EXERCISE INSTRUCTIONS:
Lines in the entries below where the word "rowenarium" shows up should each be copied.

Saved entries
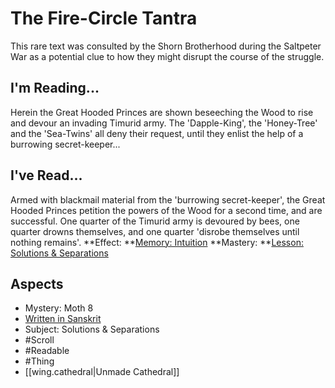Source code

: # The Fire-Circle Tantra
This rare text was consulted by the Shorn Brotherhood during the Saltpeter War as a potential clue to how they might disrupt the course of the struggle.
## I'm Reading...
Herein the Great Hooded Princes are shown beseeching the Wood to rise and devour an invading Timurid army. The 'Dapple-King', the 'Honey-Tree' and the 'Sea-Twins' all deny their request, until they enlist the help of a burrowing secret-keeper...
## I've Read...
Armed with blackmail material from the 'burrowing secret-keeper', the Great Hooded Princes petition the powers of the Wood for a second time, and are successful. One quarter of the Timurid army is devoured by bees, one quarter drowns themselves, and one quarter 'disrobe themselves until nothing remains'.
**Effect: **[Memory: Intuition](https://uadaf.theevilroot.xyz/rowenarium/element/mem.intuition)
**Mastery: **[Lesson: Solutions & Separations](https://uadaf.theevilroot.xyz/rowenarium/element/x.solutions.separations)
## Aspects
- Mystery: Moth 8
- [Written in Sanskrit](https://uadaf.theevilroot.xyz/rowenarium/element/w.sanskrit)
- Subject: Solutions & Separations
- #Scroll
- #Readable
- #Thing
- [[wing.cathedral|Unmade Cathedral]]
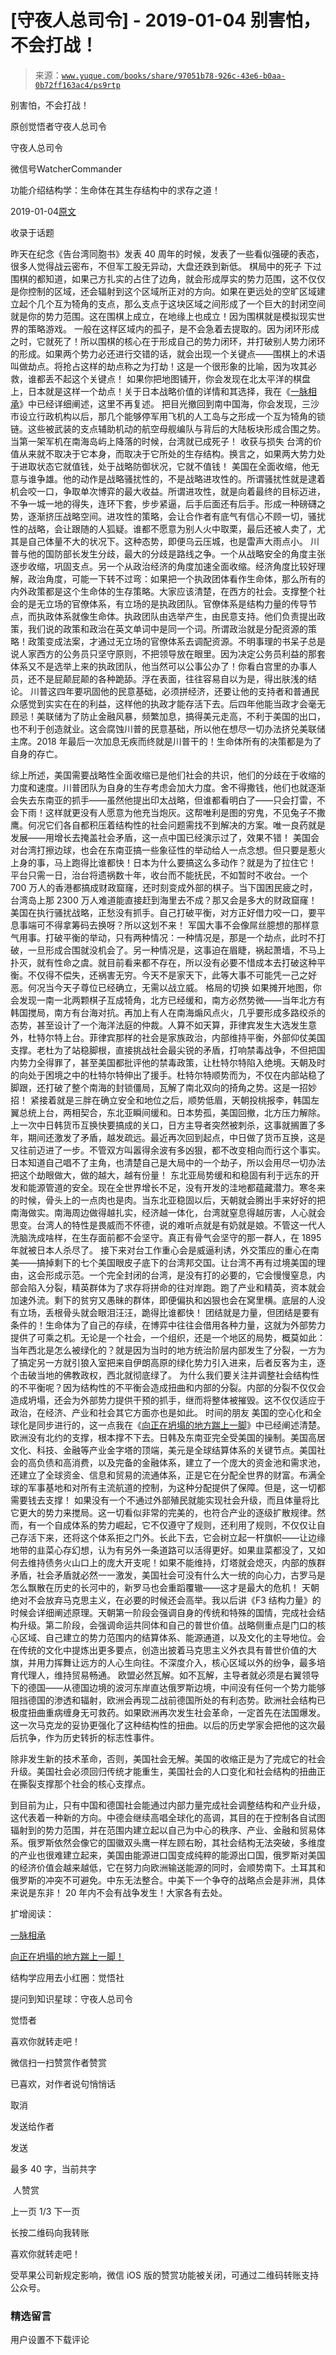 # [守夜人总司令] - 2019-01-04 别害怕，不会打战！

> 来源：[`www.yuque.com/books/share/97051b78-926c-43e6-b0aa-0b72ff163ac4/ps9rtp`](https://www.yuque.com/books/share/97051b78-926c-43e6-b0aa-0b72ff163ac4/ps9rtp)



别害怕，不会打战！ 

原创觉悟者守夜人总司令 

守夜人总司令 

微信号WatcherCommander 

功能介绍结构学：生命体在其生存结构中的求存之道！ 

2019-01-04[原文](https://mp.weixin.qq.com/s?__biz=MzAxNDk1NjI2Mw==&mid=2247484169&idx=1&sn=c912bbf6574592c9df61b58965135001&chksm=9b8a2081acfda9978481282f537952268eab114b8d02fcd9819194366aeb64d99dd14ce70175&scene=27#wechat_redirect&cpage=441) 

收录于话题 

昨天在纪念《告台湾同胞书》发表 40 周年的时候，发表了一些看似强硬的表态，很多人觉得战云密布，不但军工股无异动，大盘还跌到新低。 棋局中的死子 下过围棋的都知道，如果己方扎实的占住了边角，就会形成厚实的势力范围，这不仅仅是你控制的区域，还会辐射到这个区域所正对的方向。如果在更远处的空旷区域建立起个几个互为犄角的支点，那么支点于这块区域之间形成了一个巨大的封闭空间就是你的势力范围。这在围棋上成立，在地缘上也成立！因为围棋就是模拟现实世界的策略游戏。 一般在这样区域内的孤子，是不会急着去提取的。因为闭环形成之时，它就死了！所以围棋的核心在于形成自己的势力闭环，并打破别人势力闭环的形成。如果两个势力必还进行交错的话，就会出现一个关键点——围棋上的术语叫做劫点。将抢占这样的劫点称之为打劫！这是一个很形象的比喻，因为攻其必救，谁都丢不起这个关键点！ 如果你把地图铺开，你会发现在北太平洋的棋盘上，日本就是这样一个劫点！关于日本战略价值的详情和其选择，我在《[一脉相承](http://mp.weixin.qq.com/s?__biz=MzAxNDk1NjI2Mw==&mid=2247483806&idx=1&sn=bf330eb30a53b4e2f666e84b953a1fa5&chksm=9b8a2216acfdab00985fb0708f3c360bc9793e594b6636734e5f1838462d06b8b1ff494f126f&scene=21#wechat_redirect)》中已经详细阐述，这里不再复述。 把目光撤回到南中国海，你会发现，三沙市设立行政机构以后，那几个能够停军用飞机的人工岛与之形成一个互为犄角的锁链。这些被武装的支点辅助机动的航空母舰编队与背后的大陆板块形成合围之势。当第一架军机在南海岛屿上降落的时候，台湾就已成死子！ 收获与损失 台湾的价值从来就不取决于它本身，而取决于它所处的生存结构。换言之，如果两大势力处于进取状态它就值钱，处于战略防御状况，它就不值钱！ 美国在全面收缩，他无意与谁争雄。他的动作是战略骚扰性的，不是战略进攻性的。所谓骚扰性就是逮着机会咬一口，争取单次博弈的最大收益。所谓进攻性，就是向着最终的目标迈进，不争一城一地的得失，连环下套，步步紧逼，后手后面还有后手。形成一种磅礴之势，逐渐挤压战略空间。进攻性的策略，会让合作者有底气有信心不顾一切，骚扰性的战略，会让跟随的人狐疑。谁都不愿意为别人火中取栗，最后还被人卖了，尤其是自己体量不大的状况下。这种态势，即便乌云压城，也是雷声大雨点小。 川普与他的国防部长发生分歧，最大的分歧是路线之争。一个从战略安全的角度主张逐步收缩，巩固支点。另一个从政治经济的角度加速全面收缩。经济角度比较好理解，政治角度，可能一下转不过弯：如果把一个执政团体看作生命体，那么所有的内外政策都是这个生命体的生存策略。大家应该清楚，在西方的社会。支撑整个社会的是无立场的官僚体系，有立场的是执政团队。官僚体系是结构力量的传导节点，而执政体系就像生命体。执政团队由选举产生，由民意支持。他们负责提出政策，我们说的政策和政治在英文单词中是同一个词。所谓政治就是分配资源的策略！政策变成法案，才通过无立场的官僚体系去调配资源。不明事理的书呆子总是说人家西方的公务员只坚守原则，不把领导放在眼里。因为决定公务员利益的那套体系又不是选举上来的执政团队，他当然可以公事公办了！你看白宫里的办事人员，还不是屁颠屁颠的各种跪舔。浮在表面，往往容易自以为是，得出肤浅的结论。 川普这四年要巩固他的民意基础，必须拼经济，还要让他的支持者和普通民众感觉到实实在在的利益，这样他的执政才能存活下去。后四年他能当政才会毫无顾忌！美联储为了防止金融风暴，频繁加息，搞得美元走高，不利于美国的出口，也不利于创造就业。这会腐蚀川普的民意基础，所以他在想尽一切办法挤兑美联储主席。2018 年最后一次加息无疾而终就是川普干的！生命体所有的决策都是为了自身的存亡。 

综上所述，美国需要战略性全面收缩已是他们社会的共识，他们的分歧在于收缩的力度和速度。川普团队为自身的生存考虑会加大力度。舍不得撒钱，他们也就逐渐会失去东南亚的抓手——虽然他提出印太战略，但谁都看明白了——只会打雷，不会下雨！这样就更没有人愿意为他充当炮灰。这帮唯利是图的穷鬼，不见兔子不撒鹰。何况它们各自都积压着结构性的社会问题需找不到解决的方案。唯一良药就是发展——用增长去掩盖社会矛盾，这一点中国已经演示过了，效果不错！ 美国会对台湾打擦边球，也会在东南亚搞一些象征性的举动给人一点念想。但只要是惹火上身的事，马上跑得比谁都快！日本为什么要搞这么多动作？就是为了拉住它！ 平台只需一日，治台将遗祸数十年，收台而不能抚民，不如暂时不收台。一个 700 万人的香港都搞成财政窟窿，还时刻变成外部的棋子。当下国困民疲之时，台湾岛上那 2300 万人难道能直接赶到海里去不成？那又会是多大的财政窟窿！美国在执行骚扰战略，正愁没有抓手。自己打破平衡，对方正好借力咬一口，要平息事端可不得拿筹码去换呀？所以这划不来！ 军国大事不会像屌丝臆想的那样意气用事。打破平衡的举动，只有两种情况：一种情况是，那是一个劫点，此时不打破，一旦形成合围就没机会了。另一种情况是，这事迫在眉睫，祸起萧墙，不马上扑灭，就有性命之虞。就目前看来都不存在，所以没有必要不惜成本去打破这种平衡。不仅得不偿失，还祸害无穷。今天不是家天下，此等大事不可能凭一己之好恶。何况当今天子尊位已经确立，无需以战立威。 格局的切换 如果摊开地图，你会发现一南一北两颗棋子互成犄角，北方已经缓和，南方必然势微——当年北方有韩国搅局，南方有台海对抗。再加上有人在南海煽风点火，几乎要形成多路绞杀的态势，甚至设计了一个海洋法庭的仲裁。人算不如天算，菲律宾发生大选发生意外，杜特尔特上台。菲律宾那样的社会是家族政治，内部维持平衡，外部仰仗美国支撑。老杜为了站稳脚根，直接挑战社会最尖锐的矛盾，打响禁毒战争，不但把国内势力全得罪了，甚至美国都批评他的禁毒政策，让杜特尔特陷入绝境。天朝及时的向处于困境之中的杜特尔特伸出了援手。杜特尔特顺势而为，不仅在内部站稳了脚跟，还打破了整个南海的封锁僵局，瓦解了南北双向的掎角之势。这是一招妙招！ 紧接着就是三胖在确立安全和地位之后，顺势低眉，天朝投桃报李，韩国左翼总统上台，两相契合，东北亚瞬间缓和。日本势孤，美国回撤，北方压力解除。上一次中日韩货币互换快要搞成的关口，日方主导者突然被刺杀，这事就搁置了多年，期间还激发了矛盾，越发疏远。最近再次回到起点，中日做了货币互换，这是又往前迈进了一步。不管双方叫嚣得余波有多凶狠，都不改变相向而行这个事实。日本知道自己唱不了主角，也清楚自己是大局中的一个劫子，所以会用尽一切办法把这个劫眼做大，做的越大，越有份量！ 东北亚局势缓和和稳固有利于远东的开发和能源管道的安全。现在全世界增长不足，没有开发的洼地都蕴藏潜力。寒冬来的时候，骨头上的一点肉也是肉。当东北亚稳固以后，天朝就会腾出手来好好的把南海做实。南海周边做得越扎实，经济越一体化，台湾就窒息得越厉害，人心就会思变。台湾人的特性是畏威而不怀德，说的难听点就是有奶就是娘。不管这一代人洗脑洗成啥样，在生存面前都不会坚守。真正有骨气会坚守的那一群人，在 1895 年就被日本人杀尽了。 接下来对台工作重心会是威逼利诱，外交策应的重心在南美——搞掉剩下的七个美国眼皮子底下的台湾邦交国。让台湾不再有过境美国的理由，这会形成示范。一个完全封闭的台湾，是没有打的必要的，它会慢慢窒息，内部会陷入分裂，精英群体为了求存将拼命的往对岸跑。跑了产业和精英，资本就会加速外流。剩下的贫穷又愚昧的群体，即便偏执和凶狠也会在窝里横。底层的人没有立场，丢根骨头就会眼泪汪汪，跪得比谁都快！ 团结就是力量，但团结是要有条件的！生命体为了自己的存续，在博弈中往往会借用各种力量，这就为外部势力提供了可乘之机。无论是一个社会，一个组织，还是一个地区的局势，概莫如此：当年西北是怎么被绿化的？就是因为当时的地方统治阶层内部发生了分裂，一方为了搞定另一方就引狼入室把来自伊朗高原的绿化势力引入进来，后者反客为主，逐个击破当地的佛教政权，西北就彻底绿了。 为什么我们要关注并调整社会结构性的不平衡呢？因为结构性的不平衡会造成扭曲和内部的分裂。内部的分裂不仅仅会造成坍塌，还会为外部势力提供干预的抓手，继而将整体被摧毁。这不仅仅适应于政治，在经济、产业和社会其它方面亦也是如此。 时间的朋友 美国的空心化和全球化是同步进行的，这一点我在《[向正在坍塌的地方踹上一脚](http://mp.weixin.qq.com/s?__biz=MzAxNDk1NjI2Mw==&mid=2247483789&idx=1&sn=5e44b7b524c3dc4bb7705f49ed0a44a3&chksm=9b8a2205acfdab139e4b1d44ef6702b09c9fbf79505340205d13fbdaa33207a997f54bee0e97&scene=21#wechat_redirect)》中已经阐述清楚。欧洲没有北约的支撑，根本撑不下去。日韩及东南亚完全受美国的操制。美国高居文化、科技、金融等产业金字塔的顶端，美元是全球结算体系的关键节点。美国社会的高负债和高消费，以及完备的金融体系，建立了一个庞大的资金池和需求池，还建立了全球资金、信息和贸易的流通体系，正是它在分配全世界的财富。布满全球的军事基地和对所有主流航道的控制，为这种分配提供了保障。但是，这一切都需要钱去支撑！ 如果没有一个不通过外部殖民就能实现社会升级，而且体量将比它更大的势力来搅局。这一切看似非常的完美的，也符合产业的逐级扩散规律。然而，有一个自成体系的势力崛起，它不仅遵守了规则，还利用了规则，不仅仅让自己存活下来，还将这个体系拒之门外。长此下去，它会树立起一杆旗帜——让边缘地带的韭菜心存幻想，认为有另外一条道路可以活得更好。如果韭菜都没了，又如何去维持债务火山口上的庞大开支呢！如果不能维持，灯塔就会熄灭，内部的族群矛盾，社会矛盾就必然一一激发，美国社会可没有什么大一统的向心力，古罗马是怎么飘散在历史的长河中的，新罗马也会重蹈覆辙——这才是最大的危机！ 天朝绝对不会放弃马克思主义，在必要的时候还会高举。我以后讲《F3 结构力量》的时候会详细阐述原理。天朝第一阶段会强调自身的传统和特殊的国情，完成社会结构升级。第二阶段，会强调命运共同体和自己的普世价值。战略侧重点是门口的核心区域、自己建立的势力范围内的结算体系、能源通道，以及文化的主导地位。会在传统的文化中提炼出更多要点，创造出披着马克思主义外衣具有普世价值的大旗，并用力挥舞让远方的人心生向往。不深度介入，核心区域以外的纷争，最多培育代理人，维持贸易畅通。 欧盟必然瓦解。如不瓦解，主导者就必须是右翼领导下的德国——从德国边境的波河东岸直达俄罗斯边境，中间没有任何一个势力能够阻挡德国的渗透和辐射，欧洲会再现二战前德国所处的有利态势。欧洲社会结构已极度扭曲重病缠身无可救药。如果欧洲再次发生社会革命，一定首先在法国爆发。这一次马克龙的妥协更强化了这种结构性的扭曲。以后的历史学家会把他的这次最后抗争，作为历史转折的标志性事件。 

除非发生新的技术革命，否则，美国社会无解。美国的收缩正是为了完成它的社会升级。美国社会必须回归传统才能重生，美国社会的人口变化和社会结构的扭曲正在撕裂支撑那个社会的核心支撑点。 

到目前为止，只有中国和德国社会能通过内部力量完成社会调整结构和产业升级，这代表着一种新的方向。中德会继续高唱全球化的高调，其目的在于控制各自试图辐射到的势力范围，并在范围内建立起以自己为中心的秩序、产业、金融和贸易体系。俄罗斯依然会像它的国徽双头鹰一样左顾右盼，其社会结构无法突破，多维度的产业也很难建立起来，美国由能源进口国变成纯粹的能源出口国，俄罗斯对美国的经济价值会越来越低，它在努力向欧洲输送能源的同时，会顺势南下。土耳其和俄罗斯的冲突不可避免。中东无法整合。中美下一个争夺的战略点会是非洲，具体来说是东非！ 20 年内不会有战争发生！大家各有去处。 

扩增阅读： 

[一脉相承](http://mp.weixin.qq.com/s?__biz=MzAxNDk1NjI2Mw==&mid=2247483806&idx=1&sn=bf330eb30a53b4e2f666e84b953a1fa5&chksm=9b8a2216acfdab00985fb0708f3c360bc9793e594b6636734e5f1838462d06b8b1ff494f126f&scene=21#wechat_redirect) 

[向正在坍塌的地方踹上一脚！](http://mp.weixin.qq.com/s?__biz=MzAxNDk1NjI2Mw==&mid=2247483789&idx=1&sn=5e44b7b524c3dc4bb7705f49ed0a44a3&chksm=9b8a2205acfdab139e4b1d44ef6702b09c9fbf79505340205d13fbdaa33207a997f54bee0e97&scene=21#wechat_redirect) 

结构学应用去小红圈：觉悟社 

提问到知识星球：守夜人总司令  



觉悟者 

喜欢你就转走吧！ 

微信扫一扫赞赏作者赞赏 

已喜欢，对作者说句悄悄话 

取消 

发送给作者 

发送 

最多 40 字，当前共字 

 人赞赏 

上一页 1/3 下一页 

长按二维码向我转账 

喜欢你就转走吧！ 

受苹果公司新规定影响，微信 iOS 版的赞赏功能被关闭，可通过二维码转账支持公众号。 

### 精选留言 

用户设置不下载评论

EXPECTED ANSWER:
**Effect: **[Memory: Intuition](https://uadaf.theevilroot.xyz/rowenarium/element/mem.intuition)
**Mastery: **[Lesson: Solutions & Separations](https://uadaf.theevilroot.xyz/rowenarium/element/x.solutions.separations)
- [Written in Sanskrit](https://uadaf.theevilroot.xyz/rowenarium/element/w.sanskrit)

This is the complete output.